I was never happy with my hair. I think it’s because – when I was born the nurses (apparently) flocked to see my mass of wavy locks because “it looked so unusual,” said mum. “Odd,” confided dad when I was older and out of earshot of mum. And at school my hair styles were never conventional. I did short and cropped; I did fierce and ‘mohicaned;’ I did permed, shaggy, straight, shaved, curly, crimped, you name it, I did it; all in an attempt to hide my natural look which was… ‘messy.’ But nothing worked. My hair, it seemed, was always in a permanent state of dishevelment and it bothered me.
And it finally came to a head (my head) shortly after I’d signed up to do a spot of part-time nannying for an agency.
My first assignment was to a mum who’d just given birth and wanted help with ironing and with occupying her three year old son. This sounded right up my street.

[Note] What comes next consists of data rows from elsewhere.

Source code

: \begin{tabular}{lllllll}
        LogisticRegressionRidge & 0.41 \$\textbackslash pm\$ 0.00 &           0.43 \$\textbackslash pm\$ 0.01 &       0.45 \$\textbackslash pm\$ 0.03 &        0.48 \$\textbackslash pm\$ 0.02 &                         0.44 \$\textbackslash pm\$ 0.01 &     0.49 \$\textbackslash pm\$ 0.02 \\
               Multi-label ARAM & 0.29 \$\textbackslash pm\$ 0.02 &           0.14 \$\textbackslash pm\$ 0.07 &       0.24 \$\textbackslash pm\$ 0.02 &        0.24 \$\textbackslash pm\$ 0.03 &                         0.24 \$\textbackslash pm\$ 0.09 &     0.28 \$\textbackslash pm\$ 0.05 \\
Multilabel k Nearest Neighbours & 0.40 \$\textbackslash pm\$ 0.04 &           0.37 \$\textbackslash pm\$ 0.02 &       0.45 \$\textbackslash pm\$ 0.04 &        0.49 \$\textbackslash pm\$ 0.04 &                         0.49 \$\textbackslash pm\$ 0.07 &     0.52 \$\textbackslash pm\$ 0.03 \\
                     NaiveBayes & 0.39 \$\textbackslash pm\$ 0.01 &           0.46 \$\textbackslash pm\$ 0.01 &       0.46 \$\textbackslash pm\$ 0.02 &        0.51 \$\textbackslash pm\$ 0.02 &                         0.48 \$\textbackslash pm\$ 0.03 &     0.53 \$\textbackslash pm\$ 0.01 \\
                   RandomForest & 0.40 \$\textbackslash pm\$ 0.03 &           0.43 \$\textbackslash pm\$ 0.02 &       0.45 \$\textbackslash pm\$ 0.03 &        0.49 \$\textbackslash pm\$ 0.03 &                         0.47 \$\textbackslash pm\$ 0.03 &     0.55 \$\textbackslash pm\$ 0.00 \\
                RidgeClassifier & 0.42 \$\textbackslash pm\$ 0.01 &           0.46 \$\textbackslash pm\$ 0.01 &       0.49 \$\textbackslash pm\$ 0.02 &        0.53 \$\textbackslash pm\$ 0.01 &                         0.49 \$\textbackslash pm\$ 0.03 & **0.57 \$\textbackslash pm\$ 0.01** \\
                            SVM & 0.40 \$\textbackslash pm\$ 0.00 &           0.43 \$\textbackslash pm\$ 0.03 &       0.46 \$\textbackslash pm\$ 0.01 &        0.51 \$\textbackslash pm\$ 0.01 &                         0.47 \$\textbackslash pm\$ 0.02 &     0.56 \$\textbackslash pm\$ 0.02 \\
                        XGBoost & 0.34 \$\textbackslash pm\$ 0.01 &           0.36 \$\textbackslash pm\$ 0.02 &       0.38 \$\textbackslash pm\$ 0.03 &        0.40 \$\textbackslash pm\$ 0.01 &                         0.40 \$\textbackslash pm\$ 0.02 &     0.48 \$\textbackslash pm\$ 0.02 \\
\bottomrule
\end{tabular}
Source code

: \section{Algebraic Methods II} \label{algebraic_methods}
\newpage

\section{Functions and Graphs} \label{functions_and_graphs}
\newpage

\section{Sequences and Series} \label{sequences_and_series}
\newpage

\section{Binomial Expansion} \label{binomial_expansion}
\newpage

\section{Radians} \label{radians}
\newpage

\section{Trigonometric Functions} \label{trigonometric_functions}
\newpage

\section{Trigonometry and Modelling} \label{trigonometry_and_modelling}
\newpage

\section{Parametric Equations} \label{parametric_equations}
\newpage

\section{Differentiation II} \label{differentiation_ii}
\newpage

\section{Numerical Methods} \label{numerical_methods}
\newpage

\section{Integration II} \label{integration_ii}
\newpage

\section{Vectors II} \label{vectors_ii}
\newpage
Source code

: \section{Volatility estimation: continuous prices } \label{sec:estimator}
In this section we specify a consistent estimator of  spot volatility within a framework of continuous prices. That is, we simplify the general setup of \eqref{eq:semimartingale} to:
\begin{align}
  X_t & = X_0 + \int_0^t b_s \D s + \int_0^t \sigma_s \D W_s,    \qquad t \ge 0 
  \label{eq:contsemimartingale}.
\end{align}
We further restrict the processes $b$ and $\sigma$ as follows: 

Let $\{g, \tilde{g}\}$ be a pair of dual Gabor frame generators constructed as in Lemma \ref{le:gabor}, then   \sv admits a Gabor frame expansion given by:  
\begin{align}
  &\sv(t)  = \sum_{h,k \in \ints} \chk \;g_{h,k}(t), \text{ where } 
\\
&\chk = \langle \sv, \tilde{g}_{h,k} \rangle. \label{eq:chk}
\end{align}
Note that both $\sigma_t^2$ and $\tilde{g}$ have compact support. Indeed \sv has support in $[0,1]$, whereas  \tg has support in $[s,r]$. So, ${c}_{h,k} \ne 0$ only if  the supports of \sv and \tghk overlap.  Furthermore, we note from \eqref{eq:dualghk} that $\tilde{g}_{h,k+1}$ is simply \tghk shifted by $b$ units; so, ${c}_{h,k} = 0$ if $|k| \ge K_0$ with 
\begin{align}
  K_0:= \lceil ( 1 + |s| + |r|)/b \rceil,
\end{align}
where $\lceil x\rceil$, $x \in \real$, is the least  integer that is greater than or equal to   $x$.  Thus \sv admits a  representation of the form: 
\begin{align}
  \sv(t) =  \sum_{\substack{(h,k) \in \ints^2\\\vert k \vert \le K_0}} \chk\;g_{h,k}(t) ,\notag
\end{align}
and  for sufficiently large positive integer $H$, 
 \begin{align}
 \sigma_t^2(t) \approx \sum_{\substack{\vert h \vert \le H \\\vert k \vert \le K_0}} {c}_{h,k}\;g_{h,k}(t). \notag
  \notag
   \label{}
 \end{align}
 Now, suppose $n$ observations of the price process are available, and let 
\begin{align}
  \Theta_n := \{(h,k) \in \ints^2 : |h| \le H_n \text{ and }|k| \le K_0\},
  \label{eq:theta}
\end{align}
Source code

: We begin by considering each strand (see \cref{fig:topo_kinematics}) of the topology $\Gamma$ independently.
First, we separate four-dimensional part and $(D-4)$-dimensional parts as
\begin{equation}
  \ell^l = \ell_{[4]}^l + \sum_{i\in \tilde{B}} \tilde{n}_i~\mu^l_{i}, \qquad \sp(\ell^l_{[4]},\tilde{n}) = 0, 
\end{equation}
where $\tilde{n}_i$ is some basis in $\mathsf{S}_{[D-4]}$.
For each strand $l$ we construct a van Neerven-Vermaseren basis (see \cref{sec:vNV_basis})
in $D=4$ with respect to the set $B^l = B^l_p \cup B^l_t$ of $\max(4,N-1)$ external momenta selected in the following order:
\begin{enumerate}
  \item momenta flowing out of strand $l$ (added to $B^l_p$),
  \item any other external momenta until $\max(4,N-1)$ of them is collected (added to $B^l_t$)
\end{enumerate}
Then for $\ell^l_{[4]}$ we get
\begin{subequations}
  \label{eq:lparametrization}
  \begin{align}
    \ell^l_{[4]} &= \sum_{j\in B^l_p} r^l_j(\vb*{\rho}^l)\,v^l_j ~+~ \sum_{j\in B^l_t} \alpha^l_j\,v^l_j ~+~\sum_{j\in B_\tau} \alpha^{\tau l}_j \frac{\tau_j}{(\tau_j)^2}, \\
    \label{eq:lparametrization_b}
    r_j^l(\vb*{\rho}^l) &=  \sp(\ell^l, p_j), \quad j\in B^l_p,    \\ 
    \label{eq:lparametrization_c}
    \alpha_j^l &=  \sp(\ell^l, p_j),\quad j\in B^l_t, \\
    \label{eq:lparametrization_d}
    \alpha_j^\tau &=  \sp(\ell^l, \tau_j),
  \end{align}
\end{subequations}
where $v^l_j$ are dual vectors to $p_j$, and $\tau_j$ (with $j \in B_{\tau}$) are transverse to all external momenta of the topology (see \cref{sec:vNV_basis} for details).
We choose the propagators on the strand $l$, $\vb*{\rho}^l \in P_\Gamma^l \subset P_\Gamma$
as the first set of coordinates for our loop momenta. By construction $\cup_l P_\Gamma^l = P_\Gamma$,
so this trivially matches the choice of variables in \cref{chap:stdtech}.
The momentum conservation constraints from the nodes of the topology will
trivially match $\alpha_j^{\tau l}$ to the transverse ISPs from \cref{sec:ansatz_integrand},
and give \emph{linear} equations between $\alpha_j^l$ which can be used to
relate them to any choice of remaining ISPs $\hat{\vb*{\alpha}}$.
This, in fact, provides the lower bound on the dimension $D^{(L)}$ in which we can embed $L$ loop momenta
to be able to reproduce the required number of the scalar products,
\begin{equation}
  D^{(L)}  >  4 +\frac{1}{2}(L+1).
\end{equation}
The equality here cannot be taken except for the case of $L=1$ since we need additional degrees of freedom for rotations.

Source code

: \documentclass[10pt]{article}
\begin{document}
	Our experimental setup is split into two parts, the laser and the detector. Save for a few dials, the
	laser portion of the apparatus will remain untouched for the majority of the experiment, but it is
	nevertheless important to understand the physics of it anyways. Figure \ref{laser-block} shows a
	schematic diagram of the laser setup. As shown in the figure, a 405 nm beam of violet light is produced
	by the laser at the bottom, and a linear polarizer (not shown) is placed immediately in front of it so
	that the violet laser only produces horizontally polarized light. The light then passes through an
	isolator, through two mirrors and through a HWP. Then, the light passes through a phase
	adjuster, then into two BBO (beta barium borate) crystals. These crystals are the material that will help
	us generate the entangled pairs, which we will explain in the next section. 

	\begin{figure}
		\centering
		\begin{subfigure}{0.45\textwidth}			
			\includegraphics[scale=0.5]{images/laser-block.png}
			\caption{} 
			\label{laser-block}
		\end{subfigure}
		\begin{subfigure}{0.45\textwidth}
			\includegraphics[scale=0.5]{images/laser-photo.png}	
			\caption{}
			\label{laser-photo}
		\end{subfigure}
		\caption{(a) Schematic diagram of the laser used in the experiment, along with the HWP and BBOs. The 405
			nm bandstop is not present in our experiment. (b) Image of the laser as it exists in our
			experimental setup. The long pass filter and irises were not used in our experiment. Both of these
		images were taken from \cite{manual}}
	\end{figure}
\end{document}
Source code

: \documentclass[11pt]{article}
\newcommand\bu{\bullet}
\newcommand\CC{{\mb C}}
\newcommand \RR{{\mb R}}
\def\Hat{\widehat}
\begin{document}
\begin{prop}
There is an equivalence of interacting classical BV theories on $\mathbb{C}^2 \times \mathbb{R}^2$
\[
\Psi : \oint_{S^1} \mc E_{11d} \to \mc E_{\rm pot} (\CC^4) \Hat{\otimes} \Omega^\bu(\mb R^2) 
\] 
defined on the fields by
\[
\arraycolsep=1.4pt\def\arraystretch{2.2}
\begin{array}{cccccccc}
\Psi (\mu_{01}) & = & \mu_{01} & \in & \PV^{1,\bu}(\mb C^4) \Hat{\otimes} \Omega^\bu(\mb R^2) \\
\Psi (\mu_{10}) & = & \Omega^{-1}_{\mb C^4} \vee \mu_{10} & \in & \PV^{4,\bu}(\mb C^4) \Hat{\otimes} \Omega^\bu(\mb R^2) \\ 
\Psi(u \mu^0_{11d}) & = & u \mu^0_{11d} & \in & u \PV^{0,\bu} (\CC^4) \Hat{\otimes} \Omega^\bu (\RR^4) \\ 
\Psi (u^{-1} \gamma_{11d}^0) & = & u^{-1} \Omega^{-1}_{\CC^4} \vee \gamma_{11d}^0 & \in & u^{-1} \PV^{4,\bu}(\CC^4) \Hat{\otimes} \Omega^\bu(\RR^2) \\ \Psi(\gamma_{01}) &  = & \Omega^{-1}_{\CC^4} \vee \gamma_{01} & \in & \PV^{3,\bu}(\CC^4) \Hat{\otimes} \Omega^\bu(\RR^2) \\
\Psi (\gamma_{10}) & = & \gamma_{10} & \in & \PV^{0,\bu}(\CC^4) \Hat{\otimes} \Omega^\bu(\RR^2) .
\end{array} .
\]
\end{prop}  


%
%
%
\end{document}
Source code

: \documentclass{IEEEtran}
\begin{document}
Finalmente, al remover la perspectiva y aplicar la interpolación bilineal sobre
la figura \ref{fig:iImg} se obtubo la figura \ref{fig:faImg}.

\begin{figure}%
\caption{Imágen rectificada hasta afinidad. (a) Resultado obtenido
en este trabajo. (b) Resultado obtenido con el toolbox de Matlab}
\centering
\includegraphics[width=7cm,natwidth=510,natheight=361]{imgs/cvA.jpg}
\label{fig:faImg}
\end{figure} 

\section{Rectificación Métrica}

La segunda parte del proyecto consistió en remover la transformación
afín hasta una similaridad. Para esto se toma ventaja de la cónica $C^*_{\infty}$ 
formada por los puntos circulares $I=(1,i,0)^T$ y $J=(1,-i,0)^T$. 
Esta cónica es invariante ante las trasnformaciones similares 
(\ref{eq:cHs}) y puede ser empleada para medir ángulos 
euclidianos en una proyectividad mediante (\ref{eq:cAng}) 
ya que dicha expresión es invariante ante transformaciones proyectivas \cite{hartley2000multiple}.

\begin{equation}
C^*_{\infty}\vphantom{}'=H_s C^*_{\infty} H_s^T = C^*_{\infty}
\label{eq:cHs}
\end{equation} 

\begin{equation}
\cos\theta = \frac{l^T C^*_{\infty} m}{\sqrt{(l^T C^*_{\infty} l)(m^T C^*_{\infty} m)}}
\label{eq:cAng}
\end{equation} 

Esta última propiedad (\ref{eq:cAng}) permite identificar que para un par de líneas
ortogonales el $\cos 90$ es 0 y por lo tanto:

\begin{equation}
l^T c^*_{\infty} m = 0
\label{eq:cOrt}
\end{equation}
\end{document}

So I went to the house, I knocked on the door and it was opened by a perfect mother with perfect hair wearing perfectly ironed clothes who then proceeded to lead me into a perfectly styled lounge to meet her perfect little baby and three year old boy. I felt like I’d stepped into a ‘Hello’ magazine.
Anyway, I introduced myself, I made friends with my charge and then I began to carry out my duties. No problem. And all was going (I don’t want to say ‘perfectly’ but it was so, do you mind if I do?) perfectly until the boy suddenly blurted out:
Why is your hair so messy?
Well, I tell you, for a split second time stood still. And then a tidal wave of feelings swept over me. I felt embarrassment and anger; I felt inadequacy, helplessness and confusion.
“Why do children always have to say it as it is?” I thought. “It was bad enough the time that little girl told me I had a yellow tooth in the middle of the check-out queue at Sainsburys. Why, oh, why do these things keep happening to me?”
But then, you know, a strange thing happened. As the wave gently began to recede, acknowledgement, acceptance and – very slowly – gratitude began to reveal themselves to me. I suddenly realized, as I stood there on this woman’s pure white carpet trying hard not to simultaneously cry and stress-wee, that resistance was futile. I would always have wayward follicles; it was my fate. So why try to fight it? And so I stopped. And from that day on, ‘messy’ officially became ‘a style’ in my books.
And I didn’t say it at the time (because he were only small) but, “thank you, three year old boy for dissing my hair. You helped me learn to love it.”